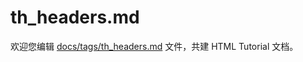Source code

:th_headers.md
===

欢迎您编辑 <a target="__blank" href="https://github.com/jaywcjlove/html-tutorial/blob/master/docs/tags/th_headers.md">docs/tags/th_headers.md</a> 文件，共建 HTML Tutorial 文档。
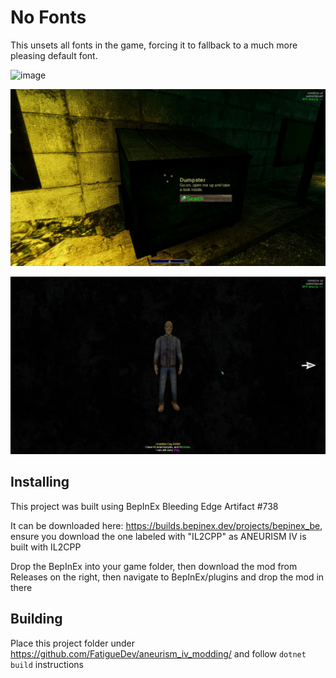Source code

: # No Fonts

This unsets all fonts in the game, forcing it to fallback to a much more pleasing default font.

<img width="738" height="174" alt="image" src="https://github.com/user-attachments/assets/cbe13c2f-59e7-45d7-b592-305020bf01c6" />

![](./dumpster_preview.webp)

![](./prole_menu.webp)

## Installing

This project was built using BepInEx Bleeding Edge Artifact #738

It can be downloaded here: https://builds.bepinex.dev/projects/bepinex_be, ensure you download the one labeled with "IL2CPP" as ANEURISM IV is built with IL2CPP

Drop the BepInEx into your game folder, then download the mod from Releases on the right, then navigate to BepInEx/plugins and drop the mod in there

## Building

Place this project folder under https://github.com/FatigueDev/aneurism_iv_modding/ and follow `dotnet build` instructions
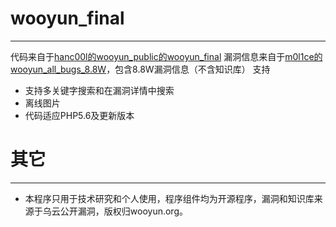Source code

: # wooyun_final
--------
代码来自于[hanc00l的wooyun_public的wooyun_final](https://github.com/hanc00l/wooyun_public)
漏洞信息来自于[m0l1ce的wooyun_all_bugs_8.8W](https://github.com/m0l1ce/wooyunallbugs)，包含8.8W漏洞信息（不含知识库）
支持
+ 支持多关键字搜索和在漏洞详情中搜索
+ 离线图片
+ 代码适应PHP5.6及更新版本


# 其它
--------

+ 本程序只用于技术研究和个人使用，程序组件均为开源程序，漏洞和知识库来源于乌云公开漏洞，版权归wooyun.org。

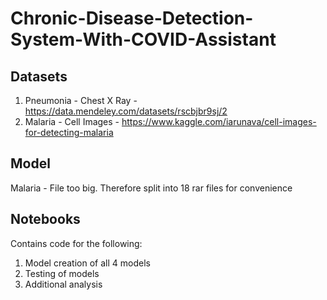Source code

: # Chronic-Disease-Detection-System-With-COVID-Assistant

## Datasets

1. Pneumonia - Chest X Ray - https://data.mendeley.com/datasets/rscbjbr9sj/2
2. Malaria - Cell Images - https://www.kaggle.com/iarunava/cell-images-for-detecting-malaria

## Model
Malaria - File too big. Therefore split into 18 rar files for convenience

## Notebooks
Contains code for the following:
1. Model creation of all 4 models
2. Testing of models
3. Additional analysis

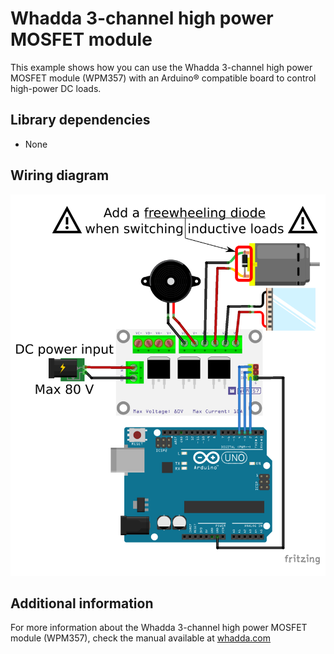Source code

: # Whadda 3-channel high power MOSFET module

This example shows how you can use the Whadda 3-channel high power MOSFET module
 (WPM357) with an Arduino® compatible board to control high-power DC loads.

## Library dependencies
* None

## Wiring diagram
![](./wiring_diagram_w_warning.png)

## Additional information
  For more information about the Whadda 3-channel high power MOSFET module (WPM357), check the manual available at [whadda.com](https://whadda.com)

* [Task prompt] Reproduce every line from the preceding data in which the word "folder" can be found.

* [Written solution]
Drop the BepInEx into your game folder, then download the mod from Releases on the right, then navigate to BepInEx/plugins and drop the mod in there
Place this project folder under https://github.com/FatigueDev/aneurism_iv_modding/ and follow `dotnet build` instructions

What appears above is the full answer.